Required action: Where the string "παρακάτω" occurs in a line of the data below, that line should be copied.

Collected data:
# # # #

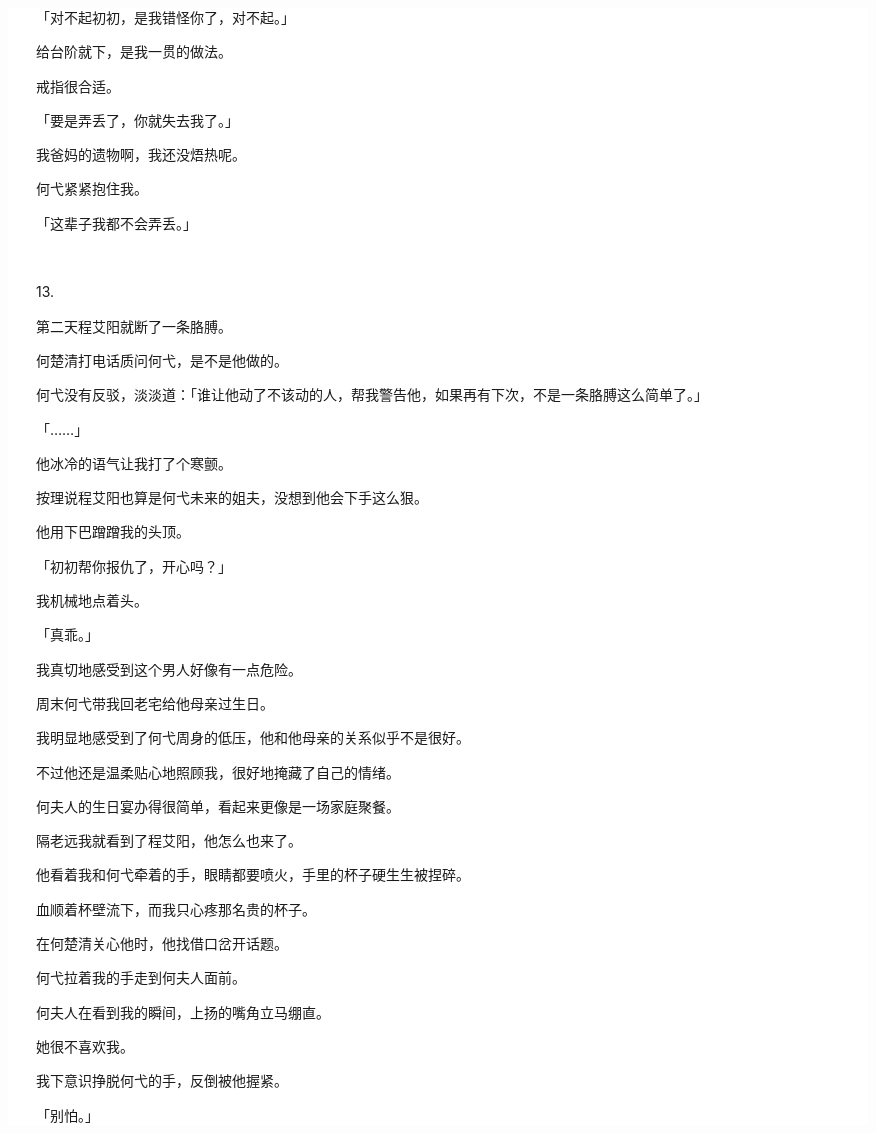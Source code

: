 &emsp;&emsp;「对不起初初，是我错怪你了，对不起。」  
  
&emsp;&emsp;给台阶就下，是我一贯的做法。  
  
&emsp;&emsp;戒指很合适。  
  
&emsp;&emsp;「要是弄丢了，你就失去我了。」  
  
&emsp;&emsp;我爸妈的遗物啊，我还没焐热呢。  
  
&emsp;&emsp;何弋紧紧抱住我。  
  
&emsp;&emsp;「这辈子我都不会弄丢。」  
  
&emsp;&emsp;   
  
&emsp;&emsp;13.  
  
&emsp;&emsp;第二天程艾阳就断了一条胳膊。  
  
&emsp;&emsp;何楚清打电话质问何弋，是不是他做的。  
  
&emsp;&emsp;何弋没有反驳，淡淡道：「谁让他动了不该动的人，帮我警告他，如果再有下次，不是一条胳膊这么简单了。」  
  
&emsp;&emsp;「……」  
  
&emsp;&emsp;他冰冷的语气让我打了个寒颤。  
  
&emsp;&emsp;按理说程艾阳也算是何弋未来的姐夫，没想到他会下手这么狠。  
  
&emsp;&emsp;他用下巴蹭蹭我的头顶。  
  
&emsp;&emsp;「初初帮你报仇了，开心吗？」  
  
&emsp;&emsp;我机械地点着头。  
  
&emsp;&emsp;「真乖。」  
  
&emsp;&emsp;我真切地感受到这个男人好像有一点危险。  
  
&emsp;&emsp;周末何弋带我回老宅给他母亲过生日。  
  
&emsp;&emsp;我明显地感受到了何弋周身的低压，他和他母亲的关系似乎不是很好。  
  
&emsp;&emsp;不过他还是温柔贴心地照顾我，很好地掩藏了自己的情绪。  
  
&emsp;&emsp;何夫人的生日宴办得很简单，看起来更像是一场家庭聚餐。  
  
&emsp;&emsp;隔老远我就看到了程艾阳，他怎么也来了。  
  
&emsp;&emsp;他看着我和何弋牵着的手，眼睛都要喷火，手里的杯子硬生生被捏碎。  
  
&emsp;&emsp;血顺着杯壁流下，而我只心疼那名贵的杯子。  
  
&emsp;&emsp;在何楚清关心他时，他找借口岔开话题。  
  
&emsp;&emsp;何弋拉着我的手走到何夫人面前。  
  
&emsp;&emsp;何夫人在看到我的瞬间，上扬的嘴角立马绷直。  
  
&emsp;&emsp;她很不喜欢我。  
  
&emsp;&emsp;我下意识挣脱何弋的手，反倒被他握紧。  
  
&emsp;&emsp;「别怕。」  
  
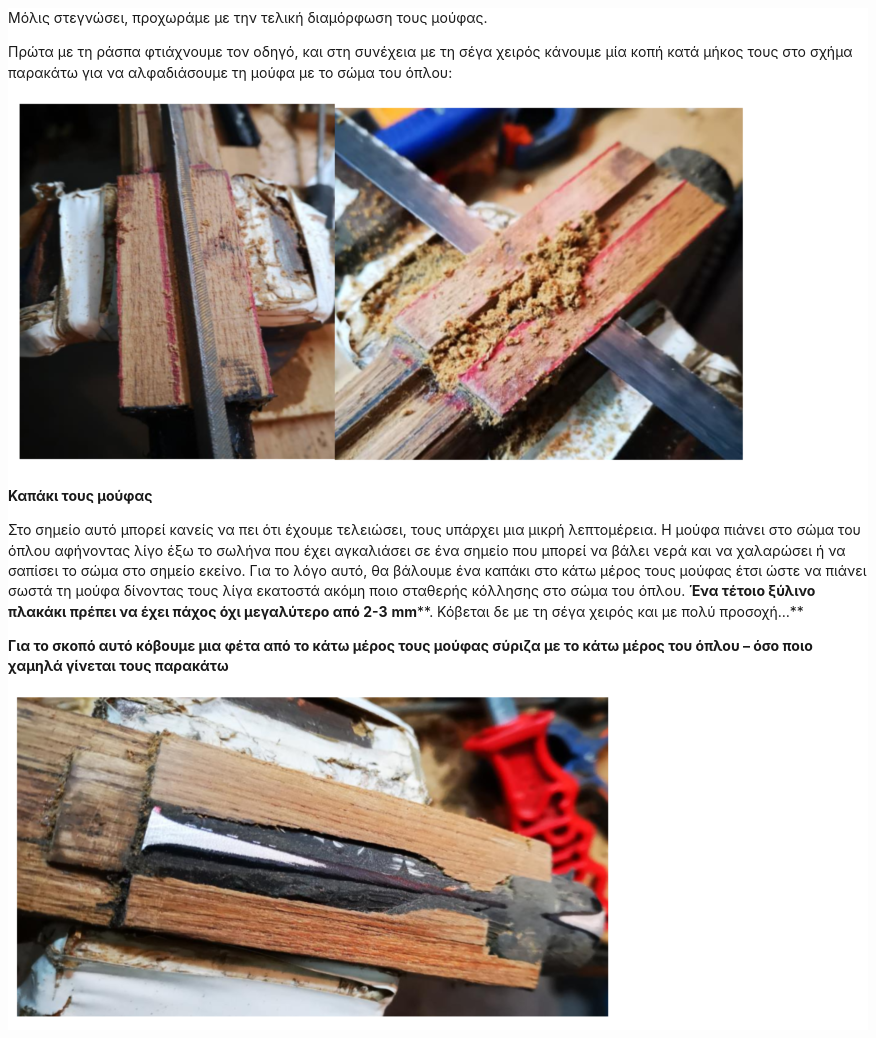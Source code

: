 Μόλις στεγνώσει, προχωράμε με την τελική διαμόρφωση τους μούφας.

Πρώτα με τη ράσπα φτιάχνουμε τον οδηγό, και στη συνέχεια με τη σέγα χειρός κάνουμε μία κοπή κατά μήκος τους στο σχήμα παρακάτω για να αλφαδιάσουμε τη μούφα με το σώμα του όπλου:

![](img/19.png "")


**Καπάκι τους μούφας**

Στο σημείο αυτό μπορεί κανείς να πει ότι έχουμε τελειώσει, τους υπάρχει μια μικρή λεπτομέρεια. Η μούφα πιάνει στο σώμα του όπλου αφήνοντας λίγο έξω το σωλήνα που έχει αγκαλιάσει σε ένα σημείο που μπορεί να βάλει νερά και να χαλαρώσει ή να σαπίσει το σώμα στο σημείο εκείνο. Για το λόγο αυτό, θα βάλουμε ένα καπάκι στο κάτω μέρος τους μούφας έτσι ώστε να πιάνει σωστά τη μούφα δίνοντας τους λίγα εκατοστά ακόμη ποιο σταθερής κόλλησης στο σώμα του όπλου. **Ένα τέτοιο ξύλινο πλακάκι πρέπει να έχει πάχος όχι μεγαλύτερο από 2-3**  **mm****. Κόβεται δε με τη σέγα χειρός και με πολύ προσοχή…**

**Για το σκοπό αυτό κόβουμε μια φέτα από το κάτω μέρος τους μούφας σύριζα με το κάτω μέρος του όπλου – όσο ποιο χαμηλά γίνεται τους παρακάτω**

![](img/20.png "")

# # # #

Reply to the exercise:
Πρώτα με τη ράσπα φτιάχνουμε τον οδηγό, και στη συνέχεια με τη σέγα χειρός κάνουμε μία κοπή κατά μήκος τους στο σχήμα παρακάτω για να αλφαδιάσουμε τη μούφα με το σώμα του όπλου:
**Για το σκοπό αυτό κόβουμε μια φέτα από το κάτω μέρος τους μούφας σύριζα με το κάτω μέρος του όπλου – όσο ποιο χαμηλά γίνεται τους παρακάτω**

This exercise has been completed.